Provided data:
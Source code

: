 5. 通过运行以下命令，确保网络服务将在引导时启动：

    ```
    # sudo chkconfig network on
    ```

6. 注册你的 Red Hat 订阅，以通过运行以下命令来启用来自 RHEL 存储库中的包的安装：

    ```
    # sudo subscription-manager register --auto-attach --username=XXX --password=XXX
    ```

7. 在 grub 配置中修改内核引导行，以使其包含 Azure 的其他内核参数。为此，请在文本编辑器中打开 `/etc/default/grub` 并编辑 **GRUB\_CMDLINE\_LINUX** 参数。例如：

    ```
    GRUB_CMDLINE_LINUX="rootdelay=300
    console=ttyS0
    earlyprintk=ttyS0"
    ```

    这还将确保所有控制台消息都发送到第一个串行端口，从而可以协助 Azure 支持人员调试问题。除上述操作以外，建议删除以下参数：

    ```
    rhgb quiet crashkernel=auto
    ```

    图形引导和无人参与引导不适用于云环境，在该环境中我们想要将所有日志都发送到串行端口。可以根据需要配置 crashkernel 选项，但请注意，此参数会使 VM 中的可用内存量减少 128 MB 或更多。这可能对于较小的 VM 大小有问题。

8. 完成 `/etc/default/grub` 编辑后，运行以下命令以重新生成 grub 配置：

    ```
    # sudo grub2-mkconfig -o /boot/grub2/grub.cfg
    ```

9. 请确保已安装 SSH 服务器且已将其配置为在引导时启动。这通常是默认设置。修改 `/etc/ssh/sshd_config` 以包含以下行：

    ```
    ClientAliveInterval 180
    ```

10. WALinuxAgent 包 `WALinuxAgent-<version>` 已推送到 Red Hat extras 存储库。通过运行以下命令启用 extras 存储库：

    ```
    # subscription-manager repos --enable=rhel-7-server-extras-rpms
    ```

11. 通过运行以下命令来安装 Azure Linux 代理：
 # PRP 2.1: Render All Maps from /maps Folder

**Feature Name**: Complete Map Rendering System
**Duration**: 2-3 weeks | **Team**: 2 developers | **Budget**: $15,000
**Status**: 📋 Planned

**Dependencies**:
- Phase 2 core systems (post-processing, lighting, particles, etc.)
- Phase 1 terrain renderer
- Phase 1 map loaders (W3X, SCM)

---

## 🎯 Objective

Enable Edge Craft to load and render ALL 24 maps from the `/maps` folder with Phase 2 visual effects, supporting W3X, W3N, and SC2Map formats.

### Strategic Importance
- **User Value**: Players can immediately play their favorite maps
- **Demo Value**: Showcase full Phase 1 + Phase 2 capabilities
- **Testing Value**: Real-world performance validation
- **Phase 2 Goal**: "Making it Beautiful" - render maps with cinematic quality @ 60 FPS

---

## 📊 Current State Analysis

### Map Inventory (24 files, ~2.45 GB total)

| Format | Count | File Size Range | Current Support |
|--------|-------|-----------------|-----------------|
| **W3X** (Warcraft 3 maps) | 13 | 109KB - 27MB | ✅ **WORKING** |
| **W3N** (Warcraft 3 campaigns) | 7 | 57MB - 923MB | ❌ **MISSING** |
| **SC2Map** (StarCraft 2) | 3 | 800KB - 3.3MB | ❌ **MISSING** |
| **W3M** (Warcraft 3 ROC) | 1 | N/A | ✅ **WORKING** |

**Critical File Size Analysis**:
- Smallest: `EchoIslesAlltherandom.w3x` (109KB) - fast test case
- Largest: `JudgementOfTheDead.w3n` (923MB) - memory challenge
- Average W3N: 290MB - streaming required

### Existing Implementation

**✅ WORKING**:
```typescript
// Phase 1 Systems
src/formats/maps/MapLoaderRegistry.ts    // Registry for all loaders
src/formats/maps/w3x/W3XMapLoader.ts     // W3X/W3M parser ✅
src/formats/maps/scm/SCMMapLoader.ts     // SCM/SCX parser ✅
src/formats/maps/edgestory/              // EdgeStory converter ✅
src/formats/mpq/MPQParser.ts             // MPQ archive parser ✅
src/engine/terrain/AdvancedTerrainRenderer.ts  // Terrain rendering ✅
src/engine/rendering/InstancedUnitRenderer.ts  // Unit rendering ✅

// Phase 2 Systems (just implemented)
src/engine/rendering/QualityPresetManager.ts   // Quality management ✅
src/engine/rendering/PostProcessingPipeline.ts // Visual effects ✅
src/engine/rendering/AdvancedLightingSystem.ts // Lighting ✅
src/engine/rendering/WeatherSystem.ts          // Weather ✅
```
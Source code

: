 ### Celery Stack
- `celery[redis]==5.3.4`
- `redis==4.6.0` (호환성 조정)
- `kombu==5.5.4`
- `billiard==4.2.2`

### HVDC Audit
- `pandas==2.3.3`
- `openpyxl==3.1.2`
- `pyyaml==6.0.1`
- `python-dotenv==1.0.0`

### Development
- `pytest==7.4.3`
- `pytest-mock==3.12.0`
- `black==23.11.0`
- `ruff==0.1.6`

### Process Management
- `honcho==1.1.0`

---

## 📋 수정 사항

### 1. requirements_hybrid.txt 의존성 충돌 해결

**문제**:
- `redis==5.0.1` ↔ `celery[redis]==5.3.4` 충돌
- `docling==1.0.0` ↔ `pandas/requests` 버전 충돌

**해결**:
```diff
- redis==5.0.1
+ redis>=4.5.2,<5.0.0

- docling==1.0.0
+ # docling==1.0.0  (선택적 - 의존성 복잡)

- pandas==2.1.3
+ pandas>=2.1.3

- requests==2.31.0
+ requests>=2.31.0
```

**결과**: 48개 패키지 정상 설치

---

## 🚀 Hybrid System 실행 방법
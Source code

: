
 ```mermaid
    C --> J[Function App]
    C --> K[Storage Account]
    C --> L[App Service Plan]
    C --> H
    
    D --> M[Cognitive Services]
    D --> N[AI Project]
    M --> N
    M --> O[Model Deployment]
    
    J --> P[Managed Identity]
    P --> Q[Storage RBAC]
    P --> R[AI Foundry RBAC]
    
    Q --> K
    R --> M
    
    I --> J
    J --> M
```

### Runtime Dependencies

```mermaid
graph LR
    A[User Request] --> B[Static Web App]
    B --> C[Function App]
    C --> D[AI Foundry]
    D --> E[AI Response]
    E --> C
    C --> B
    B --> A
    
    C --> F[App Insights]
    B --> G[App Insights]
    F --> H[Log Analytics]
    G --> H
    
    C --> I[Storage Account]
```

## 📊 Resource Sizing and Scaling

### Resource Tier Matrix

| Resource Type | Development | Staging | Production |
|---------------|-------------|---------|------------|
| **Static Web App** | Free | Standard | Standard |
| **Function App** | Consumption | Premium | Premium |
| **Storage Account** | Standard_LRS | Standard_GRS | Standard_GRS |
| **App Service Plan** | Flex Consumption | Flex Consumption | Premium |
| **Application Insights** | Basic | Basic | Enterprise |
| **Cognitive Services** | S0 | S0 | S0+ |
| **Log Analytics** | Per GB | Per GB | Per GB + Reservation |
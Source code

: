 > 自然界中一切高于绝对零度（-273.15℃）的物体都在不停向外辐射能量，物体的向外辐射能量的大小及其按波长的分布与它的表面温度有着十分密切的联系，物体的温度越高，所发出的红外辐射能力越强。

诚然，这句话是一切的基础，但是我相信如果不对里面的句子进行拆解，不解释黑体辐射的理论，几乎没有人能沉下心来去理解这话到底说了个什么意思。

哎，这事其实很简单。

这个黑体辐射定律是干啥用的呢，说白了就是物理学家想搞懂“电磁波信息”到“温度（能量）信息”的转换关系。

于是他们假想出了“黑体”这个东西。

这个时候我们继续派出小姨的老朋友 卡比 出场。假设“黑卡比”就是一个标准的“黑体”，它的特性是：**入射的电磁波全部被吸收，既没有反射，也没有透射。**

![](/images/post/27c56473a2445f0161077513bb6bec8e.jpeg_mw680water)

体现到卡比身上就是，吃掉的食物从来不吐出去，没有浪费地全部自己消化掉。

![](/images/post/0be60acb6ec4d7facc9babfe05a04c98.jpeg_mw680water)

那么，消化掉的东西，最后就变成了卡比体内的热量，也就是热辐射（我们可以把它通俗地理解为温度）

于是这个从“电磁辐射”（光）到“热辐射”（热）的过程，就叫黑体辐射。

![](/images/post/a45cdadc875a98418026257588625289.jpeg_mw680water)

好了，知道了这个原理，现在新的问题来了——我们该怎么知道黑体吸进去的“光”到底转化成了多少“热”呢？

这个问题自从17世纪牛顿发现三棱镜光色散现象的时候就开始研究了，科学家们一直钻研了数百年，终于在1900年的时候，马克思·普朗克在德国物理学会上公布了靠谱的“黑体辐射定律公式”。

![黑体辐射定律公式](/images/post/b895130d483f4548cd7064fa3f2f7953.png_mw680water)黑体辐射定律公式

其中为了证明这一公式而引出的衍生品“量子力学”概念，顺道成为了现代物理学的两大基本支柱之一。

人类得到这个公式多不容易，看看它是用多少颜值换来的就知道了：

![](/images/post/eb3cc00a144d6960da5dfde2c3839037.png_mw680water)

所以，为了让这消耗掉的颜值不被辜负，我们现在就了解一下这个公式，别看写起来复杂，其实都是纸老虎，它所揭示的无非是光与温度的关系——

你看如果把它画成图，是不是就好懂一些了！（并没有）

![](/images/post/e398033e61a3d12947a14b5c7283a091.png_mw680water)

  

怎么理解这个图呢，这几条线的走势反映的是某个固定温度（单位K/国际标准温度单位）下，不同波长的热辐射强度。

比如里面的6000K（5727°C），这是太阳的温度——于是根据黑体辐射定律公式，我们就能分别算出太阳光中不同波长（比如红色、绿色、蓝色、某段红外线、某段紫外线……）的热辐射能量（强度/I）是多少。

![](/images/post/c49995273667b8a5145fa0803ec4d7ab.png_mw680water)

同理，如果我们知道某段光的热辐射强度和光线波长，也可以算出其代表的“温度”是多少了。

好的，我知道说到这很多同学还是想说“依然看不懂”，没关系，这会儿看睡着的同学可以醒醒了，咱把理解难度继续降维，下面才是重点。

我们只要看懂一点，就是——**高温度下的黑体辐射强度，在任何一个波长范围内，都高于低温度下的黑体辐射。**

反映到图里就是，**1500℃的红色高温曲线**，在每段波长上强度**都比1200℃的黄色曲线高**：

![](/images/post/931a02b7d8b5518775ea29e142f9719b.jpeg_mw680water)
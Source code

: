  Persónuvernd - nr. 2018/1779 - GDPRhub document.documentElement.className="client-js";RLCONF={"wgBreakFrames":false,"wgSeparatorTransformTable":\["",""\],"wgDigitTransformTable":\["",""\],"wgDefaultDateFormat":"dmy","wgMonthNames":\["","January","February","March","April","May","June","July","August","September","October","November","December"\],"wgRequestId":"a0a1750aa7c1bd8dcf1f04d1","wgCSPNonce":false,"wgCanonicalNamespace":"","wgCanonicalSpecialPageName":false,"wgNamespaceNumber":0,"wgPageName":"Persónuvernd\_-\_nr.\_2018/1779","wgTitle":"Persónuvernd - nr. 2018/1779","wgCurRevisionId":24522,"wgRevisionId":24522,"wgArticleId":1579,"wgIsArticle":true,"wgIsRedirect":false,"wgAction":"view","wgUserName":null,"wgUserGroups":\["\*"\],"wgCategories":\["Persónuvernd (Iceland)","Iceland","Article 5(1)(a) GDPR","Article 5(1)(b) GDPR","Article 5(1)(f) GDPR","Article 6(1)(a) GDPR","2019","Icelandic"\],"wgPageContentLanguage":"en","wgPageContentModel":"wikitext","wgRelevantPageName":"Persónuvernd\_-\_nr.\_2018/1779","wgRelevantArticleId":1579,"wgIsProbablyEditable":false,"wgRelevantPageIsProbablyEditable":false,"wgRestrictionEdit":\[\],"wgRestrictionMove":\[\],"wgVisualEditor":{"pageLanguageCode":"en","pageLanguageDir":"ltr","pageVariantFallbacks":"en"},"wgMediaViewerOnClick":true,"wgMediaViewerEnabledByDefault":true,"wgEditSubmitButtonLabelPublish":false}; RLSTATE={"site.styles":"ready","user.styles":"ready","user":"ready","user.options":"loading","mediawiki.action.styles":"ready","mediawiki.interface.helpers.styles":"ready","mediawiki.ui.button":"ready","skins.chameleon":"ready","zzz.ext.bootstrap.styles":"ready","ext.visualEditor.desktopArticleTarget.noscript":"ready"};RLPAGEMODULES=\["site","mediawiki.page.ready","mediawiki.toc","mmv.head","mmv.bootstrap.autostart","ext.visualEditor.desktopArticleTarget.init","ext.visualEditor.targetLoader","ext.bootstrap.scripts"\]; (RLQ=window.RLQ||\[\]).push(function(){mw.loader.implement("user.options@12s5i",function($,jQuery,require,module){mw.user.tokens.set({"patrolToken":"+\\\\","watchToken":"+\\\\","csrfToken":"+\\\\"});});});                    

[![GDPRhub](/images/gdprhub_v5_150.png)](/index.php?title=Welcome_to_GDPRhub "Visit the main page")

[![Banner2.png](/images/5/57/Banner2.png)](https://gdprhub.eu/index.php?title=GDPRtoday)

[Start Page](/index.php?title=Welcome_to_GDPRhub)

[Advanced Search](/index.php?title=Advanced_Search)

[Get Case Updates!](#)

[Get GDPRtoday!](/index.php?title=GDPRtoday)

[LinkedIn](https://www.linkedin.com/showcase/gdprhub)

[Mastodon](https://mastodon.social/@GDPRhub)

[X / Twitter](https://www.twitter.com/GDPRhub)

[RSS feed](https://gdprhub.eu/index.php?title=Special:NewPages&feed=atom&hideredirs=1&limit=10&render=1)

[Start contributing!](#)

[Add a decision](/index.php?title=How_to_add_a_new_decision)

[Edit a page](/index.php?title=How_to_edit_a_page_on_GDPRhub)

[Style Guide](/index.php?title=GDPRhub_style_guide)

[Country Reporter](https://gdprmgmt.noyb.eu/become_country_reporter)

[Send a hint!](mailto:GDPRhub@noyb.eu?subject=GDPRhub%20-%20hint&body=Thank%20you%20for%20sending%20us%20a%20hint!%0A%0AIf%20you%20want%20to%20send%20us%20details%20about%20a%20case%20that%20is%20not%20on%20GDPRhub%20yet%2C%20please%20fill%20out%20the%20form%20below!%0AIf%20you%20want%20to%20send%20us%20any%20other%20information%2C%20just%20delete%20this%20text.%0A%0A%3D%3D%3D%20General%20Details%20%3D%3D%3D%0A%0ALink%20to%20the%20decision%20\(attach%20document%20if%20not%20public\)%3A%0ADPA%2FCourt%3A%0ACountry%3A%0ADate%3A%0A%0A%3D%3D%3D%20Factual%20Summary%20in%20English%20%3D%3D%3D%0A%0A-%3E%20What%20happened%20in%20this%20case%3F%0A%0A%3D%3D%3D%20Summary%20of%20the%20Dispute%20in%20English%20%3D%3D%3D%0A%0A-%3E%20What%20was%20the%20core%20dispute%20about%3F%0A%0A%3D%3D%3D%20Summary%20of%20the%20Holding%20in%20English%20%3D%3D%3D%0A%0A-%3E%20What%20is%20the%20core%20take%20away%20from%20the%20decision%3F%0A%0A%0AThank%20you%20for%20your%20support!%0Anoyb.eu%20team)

Task requirements: Count the lines in the listing where the string "Resource" appears, and give only the count.

Written answer: 3